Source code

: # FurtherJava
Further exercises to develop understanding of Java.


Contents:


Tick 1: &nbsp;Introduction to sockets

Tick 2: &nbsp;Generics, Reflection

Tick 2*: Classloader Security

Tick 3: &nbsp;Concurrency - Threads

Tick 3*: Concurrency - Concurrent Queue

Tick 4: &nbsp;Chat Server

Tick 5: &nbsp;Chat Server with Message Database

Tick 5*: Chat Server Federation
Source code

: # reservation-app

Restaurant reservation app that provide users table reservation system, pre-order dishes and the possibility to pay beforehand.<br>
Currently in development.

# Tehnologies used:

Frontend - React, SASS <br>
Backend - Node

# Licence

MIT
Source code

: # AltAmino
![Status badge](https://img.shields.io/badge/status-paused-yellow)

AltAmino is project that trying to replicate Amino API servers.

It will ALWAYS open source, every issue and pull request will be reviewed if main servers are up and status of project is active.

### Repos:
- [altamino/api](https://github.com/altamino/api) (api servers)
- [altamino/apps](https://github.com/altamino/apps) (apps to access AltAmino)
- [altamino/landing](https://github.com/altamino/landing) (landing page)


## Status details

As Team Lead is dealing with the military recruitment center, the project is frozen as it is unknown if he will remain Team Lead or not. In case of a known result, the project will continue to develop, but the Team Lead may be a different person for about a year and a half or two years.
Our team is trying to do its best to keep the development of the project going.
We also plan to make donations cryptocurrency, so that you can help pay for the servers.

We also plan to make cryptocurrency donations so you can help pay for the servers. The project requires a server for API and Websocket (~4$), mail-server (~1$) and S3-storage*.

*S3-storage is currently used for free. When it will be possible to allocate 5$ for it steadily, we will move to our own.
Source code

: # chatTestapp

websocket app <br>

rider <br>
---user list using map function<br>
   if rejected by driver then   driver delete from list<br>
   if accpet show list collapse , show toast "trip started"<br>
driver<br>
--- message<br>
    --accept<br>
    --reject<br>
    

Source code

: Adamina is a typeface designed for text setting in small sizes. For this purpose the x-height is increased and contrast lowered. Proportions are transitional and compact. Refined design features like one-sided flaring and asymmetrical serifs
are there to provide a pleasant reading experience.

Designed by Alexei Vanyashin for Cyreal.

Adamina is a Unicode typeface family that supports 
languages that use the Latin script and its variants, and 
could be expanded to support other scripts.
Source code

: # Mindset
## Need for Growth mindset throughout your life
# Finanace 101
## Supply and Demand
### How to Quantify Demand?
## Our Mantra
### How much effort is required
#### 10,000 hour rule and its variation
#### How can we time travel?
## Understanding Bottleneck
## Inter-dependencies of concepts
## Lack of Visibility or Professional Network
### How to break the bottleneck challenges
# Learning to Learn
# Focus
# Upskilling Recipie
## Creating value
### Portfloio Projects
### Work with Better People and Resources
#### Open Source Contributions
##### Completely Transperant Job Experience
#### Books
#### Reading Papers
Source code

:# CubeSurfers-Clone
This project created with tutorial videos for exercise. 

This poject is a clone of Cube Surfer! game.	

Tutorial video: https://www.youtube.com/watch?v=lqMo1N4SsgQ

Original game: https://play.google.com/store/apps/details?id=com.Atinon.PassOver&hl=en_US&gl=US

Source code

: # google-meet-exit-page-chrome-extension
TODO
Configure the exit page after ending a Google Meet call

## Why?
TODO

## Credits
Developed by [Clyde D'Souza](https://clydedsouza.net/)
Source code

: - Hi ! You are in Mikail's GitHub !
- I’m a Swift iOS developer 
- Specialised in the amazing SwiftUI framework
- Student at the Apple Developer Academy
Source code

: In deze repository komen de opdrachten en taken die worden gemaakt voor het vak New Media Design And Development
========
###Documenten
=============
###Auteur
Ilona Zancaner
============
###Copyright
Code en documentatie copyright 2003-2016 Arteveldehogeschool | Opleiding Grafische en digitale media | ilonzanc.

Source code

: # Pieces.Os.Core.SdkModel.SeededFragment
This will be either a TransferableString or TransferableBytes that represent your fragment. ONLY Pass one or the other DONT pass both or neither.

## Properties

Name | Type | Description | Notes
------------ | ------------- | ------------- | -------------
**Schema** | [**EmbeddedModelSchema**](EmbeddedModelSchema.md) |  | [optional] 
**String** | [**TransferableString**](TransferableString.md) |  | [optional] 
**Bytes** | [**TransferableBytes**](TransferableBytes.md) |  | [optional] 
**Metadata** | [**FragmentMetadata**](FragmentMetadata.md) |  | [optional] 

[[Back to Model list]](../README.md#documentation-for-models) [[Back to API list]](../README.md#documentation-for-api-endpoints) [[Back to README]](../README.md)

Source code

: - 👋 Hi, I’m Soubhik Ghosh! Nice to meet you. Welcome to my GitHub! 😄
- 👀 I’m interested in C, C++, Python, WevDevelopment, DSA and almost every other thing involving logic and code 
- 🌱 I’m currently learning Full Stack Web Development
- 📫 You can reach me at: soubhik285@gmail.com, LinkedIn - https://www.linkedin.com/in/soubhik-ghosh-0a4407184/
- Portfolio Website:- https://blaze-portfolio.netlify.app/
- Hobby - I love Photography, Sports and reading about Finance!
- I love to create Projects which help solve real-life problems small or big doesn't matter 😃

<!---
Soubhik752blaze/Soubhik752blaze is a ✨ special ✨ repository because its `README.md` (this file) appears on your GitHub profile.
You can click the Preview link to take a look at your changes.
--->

-=-=-

### EXERCISE OBJECTIVE
Word for word, restate every record in the listing.

### ANSWER FOR THIS EXERCISE
Source code

: # FurtherJava
Further exercises to develop understanding of Java.


Contents:


Tick 1: &nbsp;Introduction to sockets

Tick 2: &nbsp;Generics, Reflection

Tick 2*: Classloader Security

Tick 3: &nbsp;Concurrency - Threads

Tick 3*: Concurrency - Concurrent Queue

Tick 4: &nbsp;Chat Server

Tick 5: &nbsp;Chat Server with Message Database

Tick 5*: Chat Server Federation
Source code

: # reservation-app

Restaurant reservation app that provide users table reservation system, pre-order dishes and the possibility to pay beforehand.<br>
Currently in development.

# Tehnologies used:

Frontend - React, SASS <br>
Backend - Node

# Licence

MIT
Source code

: # AltAmino
![Status badge](https://img.shields.io/badge/status-paused-yellow)

AltAmino is project that trying to replicate Amino API servers.

It will ALWAYS open source, every issue and pull request will be reviewed if main servers are up and status of project is active.

### Repos:
- [altamino/api](https://github.com/altamino/api) (api servers)
- [altamino/apps](https://github.com/altamino/apps) (apps to access AltAmino)
- [altamino/landing](https://github.com/altamino/landing) (landing page)


## Status details

As Team Lead is dealing with the military recruitment center, the project is frozen as it is unknown if he will remain Team Lead or not. In case of a known result, the project will continue to develop, but the Team Lead may be a different person for about a year and a half or two years.
Our team is trying to do its best to keep the development of the project going.
We also plan to make donations cryptocurrency, so that you can help pay for the servers.

We also plan to make cryptocurrency donations so you can help pay for the servers. The project requires a server for API and Websocket (~4$), mail-server (~1$) and S3-storage*.

*S3-storage is currently used for free. When it will be possible to allocate 5$ for it steadily, we will move to our own.
Source code

: # chatTestapp

websocket app <br>

rider <br>
---user list using map function<br>
   if rejected by driver then   driver delete from list<br>
   if accpet show list collapse , show toast "trip started"<br>
driver<br>
--- message<br>
    --accept<br>
    --reject<br>
    

Source code

: Adamina is a typeface designed for text setting in small sizes. For this purpose the x-height is increased and contrast lowered. Proportions are transitional and compact. Refined design features like one-sided flaring and asymmetrical serifs
are there to provide a pleasant reading experience.

Designed by Alexei Vanyashin for Cyreal.

Adamina is a Unicode typeface family that supports 
languages that use the Latin script and its variants, and 
could be expanded to support other scripts.
Source code

: # Mindset
## Need for Growth mindset throughout your life
# Finanace 101
## Supply and Demand
### How to Quantify Demand?
## Our Mantra
### How much effort is required
#### 10,000 hour rule and its variation
#### How can we time travel?
## Understanding Bottleneck
## Inter-dependencies of concepts
## Lack of Visibility or Professional Network
### How to break the bottleneck challenges
# Learning to Learn
# Focus
# Upskilling Recipie
## Creating value
### Portfloio Projects
### Work with Better People and Resources
#### Open Source Contributions
##### Completely Transperant Job Experience
#### Books
#### Reading Papers
Source code

:# CubeSurfers-Clone
This project created with tutorial videos for exercise. 

This poject is a clone of Cube Surfer! game.	

Tutorial video: https://www.youtube.com/watch?v=lqMo1N4SsgQ

Original game: https://play.google.com/store/apps/details?id=com.Atinon.PassOver&hl=en_US&gl=US

Source code

: # google-meet-exit-page-chrome-extension
TODO
Configure the exit page after ending a Google Meet call

## Why?
TODO

## Credits
Developed by [Clyde D'Souza](https://clydedsouza.net/)
Source code

: - Hi ! You are in Mikail's GitHub !
- I’m a Swift iOS developer 
- Specialised in the amazing SwiftUI framework
- Student at the Apple Developer Academy
Source code

: In deze repository komen de opdrachten en taken die worden gemaakt voor het vak New Media Design And Development
========
###Documenten
=============
###Auteur
Ilona Zancaner
============
###Copyright
Code en documentatie copyright 2003-2016 Arteveldehogeschool | Opleiding Grafische en digitale media | ilonzanc.

Source code

: # Pieces.Os.Core.SdkModel.SeededFragment
This will be either a TransferableString or TransferableBytes that represent your fragment. ONLY Pass one or the other DONT pass both or neither.

## Properties

Name | Type | Description | Notes
------------ | ------------- | ------------- | -------------
**Schema** | [**EmbeddedModelSchema**](EmbeddedModelSchema.md) |  | [optional] 
**String** | [**TransferableString**](TransferableString.md) |  | [optional] 
**Bytes** | [**TransferableBytes**](TransferableBytes.md) |  | [optional] 
**Metadata** | [**FragmentMetadata**](FragmentMetadata.md) |  | [optional] 

[[Back to Model list]](../README.md#documentation-for-models) [[Back to API list]](../README.md#documentation-for-api-endpoints) [[Back to README]](../README.md)

Source code

: - 👋 Hi, I’m Soubhik Ghosh! Nice to meet you. Welcome to my GitHub! 😄
- 👀 I’m interested in C, C++, Python, WevDevelopment, DSA and almost every other thing involving logic and code 
- 🌱 I’m currently learning Full Stack Web Development
- 📫 You can reach me at: soubhik285@gmail.com, LinkedIn - https://www.linkedin.com/in/soubhik-ghosh-0a4407184/
- Portfolio Website:- https://blaze-portfolio.netlify.app/
- Hobby - I love Photography, Sports and reading about Finance!
- I love to create Projects which help solve real-life problems small or big doesn't matter 😃

<!---
Soubhik752blaze/Soubhik752blaze is a ✨ special ✨ repository because its `README.md` (this file) appears on your GitHub profile.
You can click the Preview link to take a look at your changes.
--->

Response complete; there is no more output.